Jesus lhes disse: “Certamente vos digo que vós que me seguistes, na regeneração, quando o Filho do Homem se sentar no trono de sua glória, sentar-vos-eis também em doze tronos, julgando as doze tribos de Israel”.
29 En al wie zijn huis, broers of zusters, vader of moeder, vrouw of kinderen of akkers verlaat om mijn Naam, hij zal het honderdvoud ontvangen, en het eeuwige leven verwerven. (aiōnios )

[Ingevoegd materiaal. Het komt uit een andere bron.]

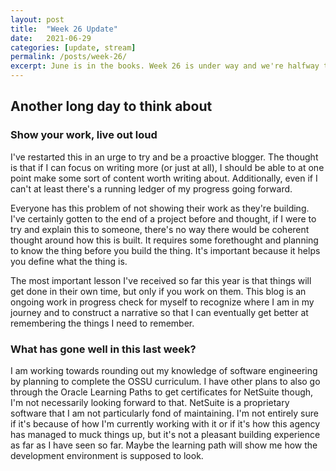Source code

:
 ```yaml
---
layout: post
title:  "Week 26 Update"
date:   2021-06-29
categories: [update, stream]
permalink: /posts/week-26/
excerpt: June is in the books. Week 26 is under way and we're halfway there
---
```


## Another long day to think about
### Show your work, live out loud
I've restarted this in an urge to try and be a proactive blogger. The thought is that if I can focus on writing more (or just at all), I should be able to at one point make some sort of content worth writing about. Additionally, even if I can't at least there's a running ledger of my progress going forward.

Everyone has this problem of not showing their work as they're building. I've certainly gotten to the end of a project before and thought, if I were to try and explain this to someone, there's no way there would be coherent thought around how this is built. It requires some forethought and planning to know the thing before you build the thing. It's important because it helps you define what the thing is.

The most important lesson I've received so far this year is that things will get done in their own time, but only if you work on them. This blog is an ongoing work in progress check for myself to recognize where I am in my journey and to construct a narrative so that I can eventually get better at remembering the things I need to remember.

### What has gone well in this last week?

I am working towards rounding out my knowledge of software engineering by planning to complete the OSSU curriculum. I have other plans to also go through the Oracle Learning Paths to get certificates for NetSuite though, I'm not necessarily looking forward to that. NetSuite is a proprietary software that I am not particularly fond of maintaining. I'm not entirely sure if it's because of how I'm currently working with it or if it's how this agency has managed to muck things up, but it's not a pleasant building experience as far as I have seen so far. Maybe the learning path will show me how the development environment is supposed to look.
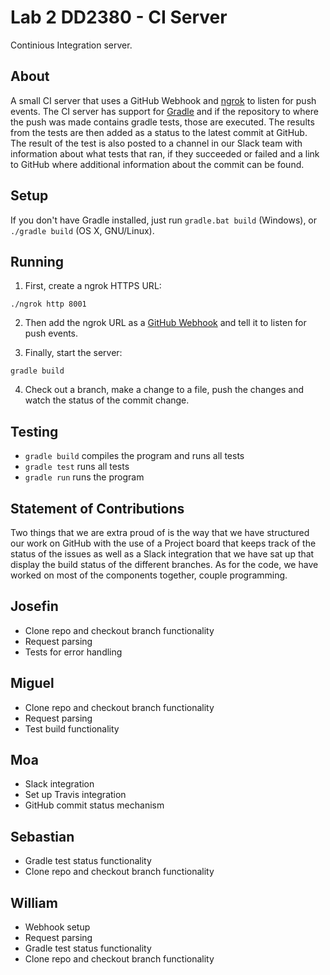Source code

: # Lab 2 DD2380 - CI Server
Continious Integration server.

## About
A small CI server that uses a GitHub Webhook and [ngrok](https://ngrok.com) to listen for push events. The CI server has support for [Gradle](https://gradle.org/) and if the repository to where the push was made contains gradle tests, those are executed. The results from the tests are then added as a status to the latest commit at GitHub. The result of the test is also posted to a channel in our Slack team with information about what tests that ran, if they succeeded or failed and a link to GitHub where additional information about the commit can be found.

## Setup
If you don't have Gradle installed, just run `gradle.bat build` (Windows), or `./gradle build` (OS X, GNU/Linux).

## Running
1. First, create a ngrok HTTPS URL:
```
./ngrok http 8001
```
2. Then add the ngrok URL as a [GitHub Webhook](https://github.com/software-fundamentals/CI-server/settings/hooks) and tell it to listen for push events.

3. Finally, start the server:
```
gradle build
```

4. Check out a branch, make a change to a file, push the changes and watch the status of the commit change.

## Testing
* `gradle build` compiles the program and runs all tests
* `gradle test` runs all tests
* `gradle run` runs the program

## Statement of Contributions
Two things that we are extra proud of is the way that we have structured our work on GitHub with the use of a Project board that keeps track of the status of the issues as well as a Slack integration that we have sat up that display the build status of the different branches. As for the code, we have worked on most of the components together, couple programming.

## Josefin
* Clone repo and checkout branch functionality
* Request parsing
* Tests for error handling

## Miguel
* Clone repo and checkout branch functionality
* Request parsing
* Test build functionality

## Moa
* Slack integration
* Set up Travis integration
* GitHub commit status mechanism

## Sebastian
* Gradle test status functionality
* Clone repo and checkout branch functionality

## William
* Webhook setup
* Request parsing
* Gradle test status functionality
* Clone repo and checkout branch functionality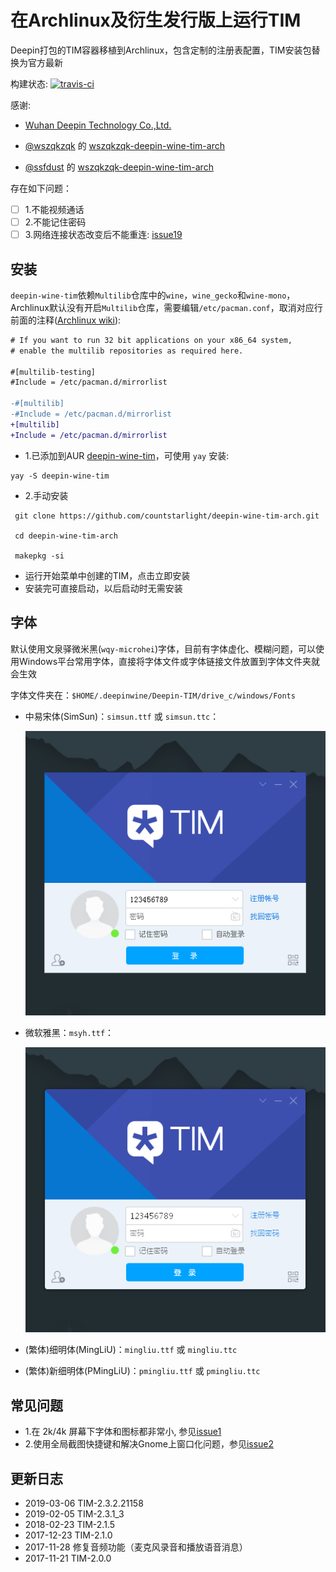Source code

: # 在Archlinux及衍生发行版上运行TIM

Deepin打包的TIM容器移植到Archlinux，包含定制的注册表配置，TIM安装包替换为官方最新

构建状态: [![travis-ci](https://travis-ci.org/countstarlight/deepin-wine-tim-arch.svg?branch=master)](https://travis-ci.org/countstarlight/deepin-wine-tim-arch)

感谢:

* [Wuhan Deepin Technology Co.,Ltd.](http://www.deepin.org/)

* [@wszqkzqk](https://github.com/wszqkzqk) 的 [wszqkzqk-deepin-wine-tim-arch](https://github.com/wszqkzqk/wszqkzqk-deepin-wine-tim-arch)

* [@ssfdust](https://github.com/ssfdust) 的 [wszqkzqk-deepin-wine-tim-arch](https://github.com/ssfdust/wszqkzqk-deepin-wine-tim-arch)

存在如下问题：

- [ ] 1.不能视频通话
- [ ] 2.不能记住密码
- [ ] 3.网络连接状态改变后不能重连: [issue19](https://github.com/countstarlight/deepin-wine-tim-arch/issues/19)

## 安装

`deepin-wine-tim`依赖`Multilib`仓库中的`wine`，`wine_gecko`和`wine-mono`，Archlinux默认没有开启`Multilib`仓库，需要编辑`/etc/pacman.conf`，取消对应行前面的注释([Archlinux wiki](https://wiki.archlinux.org/index.php/Official_repositories#multilib)):

```diff
# If you want to run 32 bit applications on your x86_64 system,
# enable the multilib repositories as required here.

#[multilib-testing]
#Include = /etc/pacman.d/mirrorlist

-#[multilib]
-#Include = /etc/pacman.d/mirrorlist
+[multilib]
+Include = /etc/pacman.d/mirrorlist
```

* 1.已添加到AUR [deepin-wine-tim](https://aur.archlinux.org/packages/deepin-wine-tim/)，可使用 `yay` 安装:
```shell
yay -S deepin-wine-tim
```

* 2.手动安装

```shell
 git clone https://github.com/countstarlight/deepin-wine-tim-arch.git

 cd deepin-wine-tim-arch
  
 makepkg -si
```

* 运行开始菜单中创建的TIM，点击立即安装
* 安装完可直接启动，以后启动时无需安装
## 字体

默认使用文泉驿微米黑(`wqy-microhei`)字体，目前有字体虚化、模糊问题，可以使用Windows平台常用字体，直接将字体文件或字体链接文件放置到字体文件夹就会生效

字体文件夹在：`$HOME/.deepinwine/Deepin-TIM/drive_c/windows/Fonts`

* 中易宋体(SimSun)：`simsun.ttf` 或 `simsun.ttc`：

  ![simsun](simsun.png)

* 微软雅黑：`msyh.ttf`：

  ![msyh](msyh.png)

* (繁体)细明体(MingLiU)：`mingliu.ttf` 或 `mingliu.ttc`
* (繁体)新细明体(PMingLiU)：`pmingliu.ttf` 或 `pmingliu.ttc`
## 常见问题
* 1.在 2k/4k 屏幕下字体和图标都非常小, 参见[issue1](https://github.com/countstarlight/deepin-wine-tim-arch/issues/1)
* 2.使用全局截图快捷键和解决Gnome上窗口化问题，参见[issue2](https://github.com/countstarlight/deepin-wine-tim-arch/issues/2)
## 更新日志

* 2019-03-06 TIM-2.3.2.21158
* 2019-02-05 TIM-2.3.1_3
* 2018-02-23 TIM-2.1.5
* 2017-12-23 TIM-2.1.0
* 2017-11-28 修复音频功能（麦克风录音和播放语音消息）
* 2017-11-21 TIM-2.0.0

Todo aquele que deixou casas, ou irmãos, ou irmãs, ou pai, ou mãe, ou esposa, ou filhos, ou terras, por amor do meu nome, receberá cem vezes, e herdará a vida eterna. (aiōnios )
30 Veel eersten zullen laatsten, en laatsten zullen eersten zijn.
Mas muitos serão os últimos que são os primeiros, e os primeiros que são os últimos.